As for Solaris, once you've gotten used to the relative user-friendliness of Linux it is really tough to go back to what might be, at the kernel level, a more solid, high-performance O/S, but one which is about five years behind the ease-of-use
curve.
Frankly, I don't know how they stay in business, with their only remaining market-leader being something they are having to give away (Java); and even that may fall victim to the Microsoft marketing juggernaut.
I for one, will miss them.
True, not too long ago it was easy to send the Dell sales rep packing, but I have to admit their servers have got better over the last few years. And there are few neat engineering touches appearing on them aswell, like the clever clamshell cage cable arms on the new PowerEdge servers, all nicely coated in black so they don't have any sharp edges to pinch cables or BOFH skin. I have a meeting coming up where one of our companies will review whether to stay with HP ProLiant or go Dell or IBM, and this year I expect Dell will be able to put forward a better case than they did three years ago when they were eliminated from consideration fairly early on.
And Sun's switch to SugarCRM is probably more to do with their use of MySQL in the FastTrack bundle, which still isn't exactly an enterprise DB like Oracle.
It will be interesting to see in a few years time if Salesforce.com is still running on Dell. May times, companies make these drastic changes for the wrong (political) reasons and after a few re-orgs and execs changing seats, architectural designs come around a full 360 degrees. Migrating off Solaris and big SunFire systems is not a cheap task regardless of which systems they move too. But the bigger question, is will these new boxes survive the onslaught of new compute demands? This just sounds like a bandaid approach waiting to be peeled off at the next slip.

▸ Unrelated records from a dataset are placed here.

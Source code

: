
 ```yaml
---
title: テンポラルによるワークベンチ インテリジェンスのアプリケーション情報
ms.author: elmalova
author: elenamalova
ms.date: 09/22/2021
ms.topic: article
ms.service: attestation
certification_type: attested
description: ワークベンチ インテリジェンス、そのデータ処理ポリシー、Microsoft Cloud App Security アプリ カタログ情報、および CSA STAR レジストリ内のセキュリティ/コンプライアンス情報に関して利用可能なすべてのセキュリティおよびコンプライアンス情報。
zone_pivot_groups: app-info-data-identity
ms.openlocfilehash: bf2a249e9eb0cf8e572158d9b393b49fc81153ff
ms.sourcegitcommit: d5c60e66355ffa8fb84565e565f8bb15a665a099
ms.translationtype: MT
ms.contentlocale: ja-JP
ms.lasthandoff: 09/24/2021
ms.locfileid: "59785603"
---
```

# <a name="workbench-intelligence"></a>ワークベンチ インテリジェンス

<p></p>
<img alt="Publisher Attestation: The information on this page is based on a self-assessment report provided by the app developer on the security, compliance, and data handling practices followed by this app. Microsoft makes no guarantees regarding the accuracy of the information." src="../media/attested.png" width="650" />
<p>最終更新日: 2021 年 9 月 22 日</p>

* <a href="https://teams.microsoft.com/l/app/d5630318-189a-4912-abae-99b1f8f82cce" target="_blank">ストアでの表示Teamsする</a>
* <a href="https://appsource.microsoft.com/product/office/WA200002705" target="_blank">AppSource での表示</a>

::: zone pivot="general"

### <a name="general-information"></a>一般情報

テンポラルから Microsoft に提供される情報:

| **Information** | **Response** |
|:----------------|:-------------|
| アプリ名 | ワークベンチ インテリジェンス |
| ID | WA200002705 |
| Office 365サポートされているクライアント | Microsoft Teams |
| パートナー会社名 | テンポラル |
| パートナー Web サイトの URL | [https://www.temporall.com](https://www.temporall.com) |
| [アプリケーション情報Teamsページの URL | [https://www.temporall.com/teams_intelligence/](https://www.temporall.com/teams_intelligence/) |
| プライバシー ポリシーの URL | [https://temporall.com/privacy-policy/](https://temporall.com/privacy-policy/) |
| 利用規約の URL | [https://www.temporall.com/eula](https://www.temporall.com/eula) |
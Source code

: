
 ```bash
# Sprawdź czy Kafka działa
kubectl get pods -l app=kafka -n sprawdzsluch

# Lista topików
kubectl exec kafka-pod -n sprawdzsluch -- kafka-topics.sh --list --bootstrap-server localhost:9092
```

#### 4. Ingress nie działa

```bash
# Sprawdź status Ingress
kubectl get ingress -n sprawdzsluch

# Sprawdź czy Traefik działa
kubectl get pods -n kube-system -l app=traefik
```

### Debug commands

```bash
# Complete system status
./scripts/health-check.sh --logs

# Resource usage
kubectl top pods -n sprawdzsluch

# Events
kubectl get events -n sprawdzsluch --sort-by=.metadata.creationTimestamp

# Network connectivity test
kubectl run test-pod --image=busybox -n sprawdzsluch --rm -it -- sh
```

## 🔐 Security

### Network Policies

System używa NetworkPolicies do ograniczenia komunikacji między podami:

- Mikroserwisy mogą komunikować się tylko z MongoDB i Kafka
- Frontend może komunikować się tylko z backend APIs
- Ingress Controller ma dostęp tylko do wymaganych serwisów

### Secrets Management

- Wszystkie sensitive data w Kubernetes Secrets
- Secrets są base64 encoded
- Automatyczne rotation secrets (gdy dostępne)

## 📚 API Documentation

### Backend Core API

This is pure sales politics at its best. The IT industry depends and thrives on situations like this - stealing customers away by convincing them they'll save money with [brand] hardware and making huge profits in the process. Trust me, Sun will do the exact same thing to Dell at some other account. However, based on Sun’s current market performance, they better hurry up and do it! ;)
As for which server is better, I'll just plagiarize an old martial arts axiom, "There are no superior servers. There are only superior server admins."
As a Unix consultant, and someone who has been in the valley 25 years, there is only a small bit of truth to this. For the most part the infrastructure is still Sun, there is a piece that went to Dell. Much of Salesforces IT management team is directly from eBay, (I know they use to hire me as a consultant) and they are still buying Sun at eBay and at Salesforce.
The gamesmenship here is Mr. Benioff Michael Dell are neighbors in Kona ...
Gaaah! Substituting big oxen with 1024 chickens isn't "the way forward!" If my former boss were reading this article, he would be laughing his ass off the screen!!!
As much as I like Linux, Solaris as an OS and Sun's hardware is pretty stable, secure, and not-another-Intel-based-crap-hardware. If I already have something as big as an E25k ... I'm not about to dump it in favor of Intel-based shite.
Flames, as those who took this decision will BURN IN HELL!